Please give only the number of lines in the listing below that contain "limiting".
Start of SOURCE DATA
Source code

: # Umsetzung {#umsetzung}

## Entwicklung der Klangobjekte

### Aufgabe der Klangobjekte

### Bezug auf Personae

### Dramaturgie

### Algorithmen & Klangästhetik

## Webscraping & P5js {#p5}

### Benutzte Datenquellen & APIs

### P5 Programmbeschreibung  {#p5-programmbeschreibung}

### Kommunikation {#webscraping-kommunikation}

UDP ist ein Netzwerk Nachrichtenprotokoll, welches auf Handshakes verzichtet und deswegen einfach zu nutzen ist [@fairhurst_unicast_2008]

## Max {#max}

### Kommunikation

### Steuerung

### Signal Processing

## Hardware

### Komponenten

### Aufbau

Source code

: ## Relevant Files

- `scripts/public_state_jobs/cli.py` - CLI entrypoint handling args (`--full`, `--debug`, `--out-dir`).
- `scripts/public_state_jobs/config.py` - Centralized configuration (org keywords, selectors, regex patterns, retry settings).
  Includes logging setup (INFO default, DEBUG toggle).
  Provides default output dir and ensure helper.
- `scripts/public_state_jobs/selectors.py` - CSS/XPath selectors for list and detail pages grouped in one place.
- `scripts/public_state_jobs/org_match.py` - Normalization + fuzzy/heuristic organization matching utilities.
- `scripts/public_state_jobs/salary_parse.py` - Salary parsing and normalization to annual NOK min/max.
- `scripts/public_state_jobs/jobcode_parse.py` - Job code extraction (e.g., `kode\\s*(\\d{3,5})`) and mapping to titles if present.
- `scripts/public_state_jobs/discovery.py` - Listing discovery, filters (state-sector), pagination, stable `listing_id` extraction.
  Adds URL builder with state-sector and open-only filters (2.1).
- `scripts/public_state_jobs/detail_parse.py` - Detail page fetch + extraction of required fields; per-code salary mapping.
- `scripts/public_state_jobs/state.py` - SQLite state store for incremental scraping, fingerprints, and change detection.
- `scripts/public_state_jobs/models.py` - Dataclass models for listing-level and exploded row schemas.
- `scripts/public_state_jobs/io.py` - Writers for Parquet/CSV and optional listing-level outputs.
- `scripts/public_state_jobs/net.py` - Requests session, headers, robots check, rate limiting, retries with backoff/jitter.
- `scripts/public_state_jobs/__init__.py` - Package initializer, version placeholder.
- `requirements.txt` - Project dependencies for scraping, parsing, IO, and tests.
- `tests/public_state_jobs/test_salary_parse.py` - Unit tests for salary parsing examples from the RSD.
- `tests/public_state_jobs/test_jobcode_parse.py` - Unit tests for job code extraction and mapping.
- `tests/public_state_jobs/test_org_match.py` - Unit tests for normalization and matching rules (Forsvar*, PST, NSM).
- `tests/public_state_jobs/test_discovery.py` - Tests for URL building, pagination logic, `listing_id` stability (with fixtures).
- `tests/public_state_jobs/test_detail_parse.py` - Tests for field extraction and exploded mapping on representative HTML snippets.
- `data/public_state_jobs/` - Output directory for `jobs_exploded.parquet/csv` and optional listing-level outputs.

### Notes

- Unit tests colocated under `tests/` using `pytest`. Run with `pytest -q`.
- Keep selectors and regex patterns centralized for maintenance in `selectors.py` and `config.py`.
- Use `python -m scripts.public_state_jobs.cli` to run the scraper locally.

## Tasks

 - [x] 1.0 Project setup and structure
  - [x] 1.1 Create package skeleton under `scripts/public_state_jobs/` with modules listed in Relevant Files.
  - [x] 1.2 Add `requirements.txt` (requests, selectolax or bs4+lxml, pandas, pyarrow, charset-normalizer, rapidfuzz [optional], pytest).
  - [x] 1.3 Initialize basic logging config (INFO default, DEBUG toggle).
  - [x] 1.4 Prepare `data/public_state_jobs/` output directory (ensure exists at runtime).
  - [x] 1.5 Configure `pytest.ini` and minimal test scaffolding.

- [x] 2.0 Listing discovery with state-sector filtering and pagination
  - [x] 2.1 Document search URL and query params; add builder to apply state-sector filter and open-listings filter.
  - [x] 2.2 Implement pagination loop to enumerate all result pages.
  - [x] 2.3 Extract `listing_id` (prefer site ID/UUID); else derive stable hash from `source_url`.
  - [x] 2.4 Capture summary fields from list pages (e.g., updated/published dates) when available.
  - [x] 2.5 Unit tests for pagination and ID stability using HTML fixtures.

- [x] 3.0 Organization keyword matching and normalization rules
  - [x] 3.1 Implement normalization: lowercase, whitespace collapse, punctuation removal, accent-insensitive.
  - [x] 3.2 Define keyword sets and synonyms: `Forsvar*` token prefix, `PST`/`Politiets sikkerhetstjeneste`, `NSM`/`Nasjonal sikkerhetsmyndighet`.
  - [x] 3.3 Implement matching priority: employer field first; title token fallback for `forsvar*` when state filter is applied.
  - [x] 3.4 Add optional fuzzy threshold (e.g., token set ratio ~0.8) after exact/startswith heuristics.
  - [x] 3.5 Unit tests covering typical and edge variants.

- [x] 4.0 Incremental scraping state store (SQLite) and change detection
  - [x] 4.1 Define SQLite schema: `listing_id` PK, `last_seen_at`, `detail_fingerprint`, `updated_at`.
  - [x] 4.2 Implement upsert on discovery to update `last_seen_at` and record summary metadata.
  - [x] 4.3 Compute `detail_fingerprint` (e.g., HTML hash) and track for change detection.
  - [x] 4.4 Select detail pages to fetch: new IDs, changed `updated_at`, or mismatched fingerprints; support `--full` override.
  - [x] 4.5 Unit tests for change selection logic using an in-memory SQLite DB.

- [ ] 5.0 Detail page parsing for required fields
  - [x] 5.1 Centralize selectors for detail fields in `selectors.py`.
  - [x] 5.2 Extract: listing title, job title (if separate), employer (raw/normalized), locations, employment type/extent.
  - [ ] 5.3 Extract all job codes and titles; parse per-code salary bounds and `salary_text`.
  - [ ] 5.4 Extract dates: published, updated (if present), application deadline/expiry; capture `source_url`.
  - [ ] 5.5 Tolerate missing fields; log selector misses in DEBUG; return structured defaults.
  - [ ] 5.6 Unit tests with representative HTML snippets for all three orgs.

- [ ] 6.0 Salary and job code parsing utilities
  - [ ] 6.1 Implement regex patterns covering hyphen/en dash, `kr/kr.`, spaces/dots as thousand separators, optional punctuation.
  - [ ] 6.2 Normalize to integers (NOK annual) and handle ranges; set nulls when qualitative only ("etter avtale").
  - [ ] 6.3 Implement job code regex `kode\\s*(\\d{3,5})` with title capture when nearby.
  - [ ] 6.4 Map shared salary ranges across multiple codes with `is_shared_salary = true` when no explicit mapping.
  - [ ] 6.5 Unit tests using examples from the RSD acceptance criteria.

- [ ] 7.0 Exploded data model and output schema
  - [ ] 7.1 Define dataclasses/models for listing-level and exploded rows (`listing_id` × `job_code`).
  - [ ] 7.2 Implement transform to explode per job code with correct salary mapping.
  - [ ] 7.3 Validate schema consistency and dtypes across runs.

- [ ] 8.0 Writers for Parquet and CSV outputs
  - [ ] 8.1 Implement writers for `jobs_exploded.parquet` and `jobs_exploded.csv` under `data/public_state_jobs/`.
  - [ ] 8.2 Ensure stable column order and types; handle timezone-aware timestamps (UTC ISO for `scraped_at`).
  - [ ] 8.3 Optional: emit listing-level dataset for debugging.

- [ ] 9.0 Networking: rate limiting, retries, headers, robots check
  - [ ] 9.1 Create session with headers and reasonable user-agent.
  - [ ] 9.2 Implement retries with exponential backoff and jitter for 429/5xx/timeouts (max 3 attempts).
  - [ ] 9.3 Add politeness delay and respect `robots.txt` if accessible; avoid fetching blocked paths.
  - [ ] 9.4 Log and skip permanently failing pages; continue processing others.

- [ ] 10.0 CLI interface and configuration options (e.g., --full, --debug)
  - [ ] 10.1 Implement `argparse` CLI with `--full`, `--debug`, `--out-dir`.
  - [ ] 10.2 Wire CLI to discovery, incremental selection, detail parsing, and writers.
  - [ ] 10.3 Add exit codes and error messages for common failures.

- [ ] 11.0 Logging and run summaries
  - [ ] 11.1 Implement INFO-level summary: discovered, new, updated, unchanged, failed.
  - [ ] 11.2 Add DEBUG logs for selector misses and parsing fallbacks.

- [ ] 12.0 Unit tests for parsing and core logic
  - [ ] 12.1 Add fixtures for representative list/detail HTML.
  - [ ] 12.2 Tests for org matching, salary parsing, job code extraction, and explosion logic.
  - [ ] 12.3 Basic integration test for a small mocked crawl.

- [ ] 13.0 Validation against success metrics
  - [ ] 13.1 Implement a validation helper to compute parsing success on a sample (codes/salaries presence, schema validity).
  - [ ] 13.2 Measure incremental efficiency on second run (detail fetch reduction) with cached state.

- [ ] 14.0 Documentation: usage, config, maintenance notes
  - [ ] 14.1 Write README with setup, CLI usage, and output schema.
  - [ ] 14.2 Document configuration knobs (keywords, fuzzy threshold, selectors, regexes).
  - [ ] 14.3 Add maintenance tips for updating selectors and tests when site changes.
End of SOURCE DATA
(FINISHED TASK) 2